Pernambuco retoma monitoramento de tubarões após ataque em Fernando de Noronha
Dias após um ataque de tubarão que resultou em ferimentos em uma turista em Fernando de Noronha, o governo de Pernambuco anunciou a volta do monitoramento de tubarões, um projeto que havia sido interrompido há uma década. Com um investimento de R$ 1,052 milhão, a iniciativa visa mapear o risco desses animais e aumentar a segurança dos banhistas através de marcas acústicas e da integração de dados ambientais.
Pernambuco é responsável por aproximadamente 60% dos ataques de tubarões registrados no Brasil, o que leva à urgência deste projeto. O trabalho, que deve recomeçar em maio, também contará com a colaboração de comunidades locais, visando uma abordagem mais ampla e eficaz no manejo da vida marinha.
Objetivos do projeto de monitoramento
A nova fase do projeto foi publicada no Diário Oficial e prevê a realização de pesquisas acadêmicas que acompanharão os padrões de deslocamento e a ecologia comportamental das espécies de tubarões no litoral pernambucano. O monitoramento será expandido, indo além de Fernando de Noronha, abrangendo toda a costa continental de Pernambuco.
De acordo com a Secretaria Estadual de Meio Ambiente (Semas), o monitoramento incluirá a marcação de tubarões com chips que possuem transmissores acústicos, além da instalação de receptores submersos ao longo do litoral crítico. A metodologia também irá integrar dados com modelagem oceanográfica, sensoriamento remoto e variáveis ambientais para fornecer informações mais completas sobre a dinâmica do ambiente marinho.

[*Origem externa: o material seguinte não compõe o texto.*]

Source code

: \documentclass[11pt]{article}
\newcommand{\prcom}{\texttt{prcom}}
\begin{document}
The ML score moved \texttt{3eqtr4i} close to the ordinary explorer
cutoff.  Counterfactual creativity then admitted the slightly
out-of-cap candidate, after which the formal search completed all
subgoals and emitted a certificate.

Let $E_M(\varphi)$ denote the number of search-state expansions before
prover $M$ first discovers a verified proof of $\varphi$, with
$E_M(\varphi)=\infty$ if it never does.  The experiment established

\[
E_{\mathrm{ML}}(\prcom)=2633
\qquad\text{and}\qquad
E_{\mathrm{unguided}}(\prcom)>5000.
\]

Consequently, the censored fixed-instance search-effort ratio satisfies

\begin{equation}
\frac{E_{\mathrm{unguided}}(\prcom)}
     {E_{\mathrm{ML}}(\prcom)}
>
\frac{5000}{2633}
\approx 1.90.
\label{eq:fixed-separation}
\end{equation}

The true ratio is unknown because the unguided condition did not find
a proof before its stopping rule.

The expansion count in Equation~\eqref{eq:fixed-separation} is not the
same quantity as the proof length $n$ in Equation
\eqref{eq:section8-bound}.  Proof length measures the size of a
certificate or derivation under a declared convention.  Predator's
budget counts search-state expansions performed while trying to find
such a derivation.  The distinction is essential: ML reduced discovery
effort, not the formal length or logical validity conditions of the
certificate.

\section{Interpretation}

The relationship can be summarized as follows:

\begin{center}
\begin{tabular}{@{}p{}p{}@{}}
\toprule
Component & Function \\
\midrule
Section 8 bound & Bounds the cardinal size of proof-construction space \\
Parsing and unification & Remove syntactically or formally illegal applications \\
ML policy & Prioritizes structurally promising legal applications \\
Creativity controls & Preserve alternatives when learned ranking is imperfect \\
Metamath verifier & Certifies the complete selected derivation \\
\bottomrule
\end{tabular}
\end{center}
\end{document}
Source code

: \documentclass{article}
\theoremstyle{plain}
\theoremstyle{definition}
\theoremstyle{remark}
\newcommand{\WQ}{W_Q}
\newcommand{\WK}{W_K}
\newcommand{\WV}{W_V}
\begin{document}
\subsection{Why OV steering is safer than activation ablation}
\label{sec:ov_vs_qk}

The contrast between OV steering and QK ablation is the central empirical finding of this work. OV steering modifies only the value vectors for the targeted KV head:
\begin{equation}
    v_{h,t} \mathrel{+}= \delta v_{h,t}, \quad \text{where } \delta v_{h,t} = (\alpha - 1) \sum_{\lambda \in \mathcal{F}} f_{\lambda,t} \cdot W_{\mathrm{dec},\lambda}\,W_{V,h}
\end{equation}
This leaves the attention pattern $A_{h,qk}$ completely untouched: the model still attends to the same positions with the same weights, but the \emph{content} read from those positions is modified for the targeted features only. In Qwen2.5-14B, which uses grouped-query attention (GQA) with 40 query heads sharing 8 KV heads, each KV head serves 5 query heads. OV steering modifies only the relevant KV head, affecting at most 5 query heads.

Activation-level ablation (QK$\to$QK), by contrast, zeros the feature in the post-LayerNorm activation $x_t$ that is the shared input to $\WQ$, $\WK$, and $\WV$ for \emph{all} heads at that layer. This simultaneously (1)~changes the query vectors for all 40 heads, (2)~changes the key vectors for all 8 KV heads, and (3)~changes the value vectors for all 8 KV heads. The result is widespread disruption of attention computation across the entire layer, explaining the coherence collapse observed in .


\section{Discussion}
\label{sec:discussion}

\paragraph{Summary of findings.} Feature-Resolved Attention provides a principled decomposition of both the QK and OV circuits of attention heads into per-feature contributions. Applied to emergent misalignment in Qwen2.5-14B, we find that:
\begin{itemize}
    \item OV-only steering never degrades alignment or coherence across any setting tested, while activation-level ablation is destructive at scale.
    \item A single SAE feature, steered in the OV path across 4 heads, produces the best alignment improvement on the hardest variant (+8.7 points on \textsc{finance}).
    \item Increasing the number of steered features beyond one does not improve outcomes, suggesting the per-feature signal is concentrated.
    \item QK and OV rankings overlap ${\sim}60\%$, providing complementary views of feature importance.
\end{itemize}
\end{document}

Histórico de incidentes e novas medidas de segurança
Dados do International Shark Attack File mostram que desde 1931, o Brasil registrou 111 ataques de tubarões, sendo Pernambuco o estado com a maior quantidade, com 65 casos. Após o recente incidente em Noronha, em que a advogada Dayane Dalezen sofreu uma mordida na perna enquanto mergulhava, o governo estado já começou a implementar medidas de segurança nas praias.
Entre as novas iniciativas, estão a instalação de 150 placas de alerta nas praias da Região Metropolitana de Recife, além do fortalecimento da colaboração com universidades locais, como a Universidade Federal Rural de Pernambuco e a Universidade Federal de Pernambuco, para promover ações educativas sobre segurança aquática.
Os especialistas alertam que o engajamento da comunidade é fundamental. Com a inclusão de pescadores e frequentadores das praias na pesquisa, a expectativa é que as pessoas se engajem na preservação e monitoramento da vida marinha e, consequentemente, na segurança coletiva.
Conclusão
A retomada do monitoramento de tubarões em Pernambuco é uma resposta necessária a um problema de segurança pública que afeta tanto moradores quanto turistas. Espera-se que, com a implementação das novas medidas, os dados obtidos ajudem a prevenir futuros incidentes e promovam um ambiente mais seguro nas águas do estado.